- _How to complete this task_
With nothing left out, repeat every entry exactly.

- _Exercise inputs_
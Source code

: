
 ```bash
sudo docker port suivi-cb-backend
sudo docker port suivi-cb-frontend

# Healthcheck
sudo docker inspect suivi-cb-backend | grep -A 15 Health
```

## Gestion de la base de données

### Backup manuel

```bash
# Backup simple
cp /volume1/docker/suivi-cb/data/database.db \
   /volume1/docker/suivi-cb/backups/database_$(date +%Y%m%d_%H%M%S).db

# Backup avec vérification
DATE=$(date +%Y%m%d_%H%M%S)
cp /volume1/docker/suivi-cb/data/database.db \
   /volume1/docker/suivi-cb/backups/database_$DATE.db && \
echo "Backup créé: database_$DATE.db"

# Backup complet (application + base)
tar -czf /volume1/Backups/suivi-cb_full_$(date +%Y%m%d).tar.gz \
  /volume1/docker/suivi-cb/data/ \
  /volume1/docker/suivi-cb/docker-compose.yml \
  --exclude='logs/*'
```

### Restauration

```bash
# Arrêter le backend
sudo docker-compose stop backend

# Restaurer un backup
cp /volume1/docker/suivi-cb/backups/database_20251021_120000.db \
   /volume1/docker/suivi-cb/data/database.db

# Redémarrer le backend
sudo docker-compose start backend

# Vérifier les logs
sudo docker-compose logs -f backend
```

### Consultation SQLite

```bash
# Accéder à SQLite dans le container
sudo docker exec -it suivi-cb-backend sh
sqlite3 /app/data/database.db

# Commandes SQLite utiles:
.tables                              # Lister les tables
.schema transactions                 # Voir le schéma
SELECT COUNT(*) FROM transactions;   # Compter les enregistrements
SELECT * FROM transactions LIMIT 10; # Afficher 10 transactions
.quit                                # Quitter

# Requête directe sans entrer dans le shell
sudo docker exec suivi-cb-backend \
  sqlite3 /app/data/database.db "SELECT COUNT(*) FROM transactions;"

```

- _Result for this task_
Source code

:
 ```bash
sudo docker port suivi-cb-backend
sudo docker port suivi-cb-frontend

# Healthcheck
sudo docker inspect suivi-cb-backend | grep -A 15 Health
```

## Gestion de la base de données

### Backup manuel

```bash
# Backup simple
cp /volume1/docker/suivi-cb/data/database.db \
   /volume1/docker/suivi-cb/backups/database_$(date +%Y%m%d_%H%M%S).db

# Backup avec vérification
DATE=$(date +%Y%m%d_%H%M%S)
cp /volume1/docker/suivi-cb/data/database.db \
   /volume1/docker/suivi-cb/backups/database_$DATE.db && \
echo "Backup créé: database_$DATE.db"

# Backup complet (application + base)
tar -czf /volume1/Backups/suivi-cb_full_$(date +%Y%m%d).tar.gz \
  /volume1/docker/suivi-cb/data/ \
  /volume1/docker/suivi-cb/docker-compose.yml \
  --exclude='logs/*'
```

### Restauration

```bash
# Arrêter le backend
sudo docker-compose stop backend

# Restaurer un backup
cp /volume1/docker/suivi-cb/backups/database_20251021_120000.db \
   /volume1/docker/suivi-cb/data/database.db

# Redémarrer le backend
sudo docker-compose start backend

# Vérifier les logs
sudo docker-compose logs -f backend
```

### Consultation SQLite

```bash
# Accéder à SQLite dans le container
sudo docker exec -it suivi-cb-backend sh
sqlite3 /app/data/database.db

# Commandes SQLite utiles:
.tables                              # Lister les tables
.schema transactions                 # Voir le schéma
SELECT COUNT(*) FROM transactions;   # Compter les enregistrements
SELECT * FROM transactions LIMIT 10; # Afficher 10 transactions
.quit                                # Quitter

# Requête directe sans entrer dans le shell
sudo docker exec suivi-cb-backend \
  sqlite3 /app/data/database.db "SELECT COUNT(*) FROM transactions;"

```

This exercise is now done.